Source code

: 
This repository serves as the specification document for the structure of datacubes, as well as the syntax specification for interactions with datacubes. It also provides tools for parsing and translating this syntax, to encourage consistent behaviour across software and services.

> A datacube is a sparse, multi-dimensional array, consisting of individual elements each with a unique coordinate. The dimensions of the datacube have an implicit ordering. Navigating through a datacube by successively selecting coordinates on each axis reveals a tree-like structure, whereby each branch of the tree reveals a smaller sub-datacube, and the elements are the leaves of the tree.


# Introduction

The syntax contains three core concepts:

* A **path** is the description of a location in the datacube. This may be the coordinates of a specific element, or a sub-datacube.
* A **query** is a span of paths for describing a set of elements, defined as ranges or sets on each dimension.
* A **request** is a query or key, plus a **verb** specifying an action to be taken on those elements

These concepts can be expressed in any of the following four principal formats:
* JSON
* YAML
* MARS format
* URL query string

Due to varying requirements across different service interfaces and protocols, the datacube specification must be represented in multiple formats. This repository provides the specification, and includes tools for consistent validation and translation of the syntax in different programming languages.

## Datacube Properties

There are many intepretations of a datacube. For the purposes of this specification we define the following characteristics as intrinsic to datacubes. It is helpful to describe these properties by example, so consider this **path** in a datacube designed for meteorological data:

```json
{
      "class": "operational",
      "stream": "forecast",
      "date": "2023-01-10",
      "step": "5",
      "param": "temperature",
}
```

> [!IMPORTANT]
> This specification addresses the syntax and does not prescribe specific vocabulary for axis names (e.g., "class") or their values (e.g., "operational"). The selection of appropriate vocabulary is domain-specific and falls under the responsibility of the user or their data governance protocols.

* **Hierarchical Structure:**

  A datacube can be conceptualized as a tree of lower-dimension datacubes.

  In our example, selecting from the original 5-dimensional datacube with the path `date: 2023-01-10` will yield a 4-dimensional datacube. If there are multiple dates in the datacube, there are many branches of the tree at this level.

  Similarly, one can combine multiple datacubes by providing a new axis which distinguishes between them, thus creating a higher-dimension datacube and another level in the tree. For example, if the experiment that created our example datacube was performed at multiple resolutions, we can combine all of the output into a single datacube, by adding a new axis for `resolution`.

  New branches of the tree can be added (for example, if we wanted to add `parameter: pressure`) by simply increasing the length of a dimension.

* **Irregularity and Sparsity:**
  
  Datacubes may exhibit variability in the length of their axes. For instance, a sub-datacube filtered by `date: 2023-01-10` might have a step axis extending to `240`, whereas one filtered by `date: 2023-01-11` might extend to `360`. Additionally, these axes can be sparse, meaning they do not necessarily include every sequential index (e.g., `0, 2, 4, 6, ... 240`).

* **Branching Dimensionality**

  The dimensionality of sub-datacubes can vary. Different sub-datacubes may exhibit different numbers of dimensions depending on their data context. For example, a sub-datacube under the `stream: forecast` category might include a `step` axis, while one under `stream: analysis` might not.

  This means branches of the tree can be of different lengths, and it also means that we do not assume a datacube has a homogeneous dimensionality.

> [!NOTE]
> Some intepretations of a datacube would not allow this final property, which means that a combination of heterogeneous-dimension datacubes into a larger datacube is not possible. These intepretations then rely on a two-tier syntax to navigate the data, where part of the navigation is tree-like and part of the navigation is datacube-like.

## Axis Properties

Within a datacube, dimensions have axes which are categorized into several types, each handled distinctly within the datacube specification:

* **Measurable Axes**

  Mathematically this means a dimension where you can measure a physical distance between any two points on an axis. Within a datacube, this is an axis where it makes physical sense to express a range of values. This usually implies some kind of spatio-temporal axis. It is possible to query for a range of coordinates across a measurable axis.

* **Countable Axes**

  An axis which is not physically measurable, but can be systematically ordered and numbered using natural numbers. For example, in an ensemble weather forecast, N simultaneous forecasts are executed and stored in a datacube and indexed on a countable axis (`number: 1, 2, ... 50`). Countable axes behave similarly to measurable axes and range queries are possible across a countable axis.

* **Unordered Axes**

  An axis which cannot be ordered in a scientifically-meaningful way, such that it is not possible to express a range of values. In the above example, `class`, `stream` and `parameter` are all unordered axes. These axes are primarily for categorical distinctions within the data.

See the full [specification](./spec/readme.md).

---*---

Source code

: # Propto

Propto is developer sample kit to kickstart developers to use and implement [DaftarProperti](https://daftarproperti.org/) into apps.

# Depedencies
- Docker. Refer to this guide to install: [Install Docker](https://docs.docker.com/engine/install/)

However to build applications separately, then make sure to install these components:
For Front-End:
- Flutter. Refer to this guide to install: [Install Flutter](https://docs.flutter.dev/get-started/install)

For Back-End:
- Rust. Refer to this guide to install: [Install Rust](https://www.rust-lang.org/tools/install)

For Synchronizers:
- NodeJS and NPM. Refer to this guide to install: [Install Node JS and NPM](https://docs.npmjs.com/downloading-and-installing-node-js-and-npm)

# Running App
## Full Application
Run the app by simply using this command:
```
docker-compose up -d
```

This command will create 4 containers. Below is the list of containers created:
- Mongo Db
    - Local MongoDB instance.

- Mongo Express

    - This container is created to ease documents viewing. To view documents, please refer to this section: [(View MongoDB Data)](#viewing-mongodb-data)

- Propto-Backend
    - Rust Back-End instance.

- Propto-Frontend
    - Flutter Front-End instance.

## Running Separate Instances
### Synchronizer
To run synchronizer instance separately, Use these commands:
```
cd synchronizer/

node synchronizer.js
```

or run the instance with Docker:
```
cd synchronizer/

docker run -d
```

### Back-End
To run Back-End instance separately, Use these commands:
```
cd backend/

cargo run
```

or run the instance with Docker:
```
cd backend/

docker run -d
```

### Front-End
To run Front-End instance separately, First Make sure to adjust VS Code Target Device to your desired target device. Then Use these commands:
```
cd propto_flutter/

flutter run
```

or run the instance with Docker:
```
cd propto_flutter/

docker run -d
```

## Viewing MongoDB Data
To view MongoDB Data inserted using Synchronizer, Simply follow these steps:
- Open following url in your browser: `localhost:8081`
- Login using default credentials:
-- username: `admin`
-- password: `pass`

---*---

#### Requirement
All that belongs in the answer is the run of lines above from the line containing "## Datacube Properties" through the line containing "A datacube can", exactly as written.

#### Answer area
## Datacube Properties

There are many intepretations of a datacube. For the purposes of this specification we define the following characteristics as intrinsic to datacubes. It is helpful to describe these properties by example, so consider this **path** in a datacube designed for meteorological data:

```json
{
      "class": "operational",
      "stream": "forecast",
      "date": "2023-01-10",
      "step": "5",
      "param": "temperature",
}
```

> [!IMPORTANT]
> This specification addresses the syntax and does not prescribe specific vocabulary for axis names (e.g., "class") or their values (e.g., "operational"). The selection of appropriate vocabulary is domain-specific and falls under the responsibility of the user or their data governance protocols.

* **Hierarchical Structure:**

  A datacube can be conceptualized as a tree of lower-dimension datacubes.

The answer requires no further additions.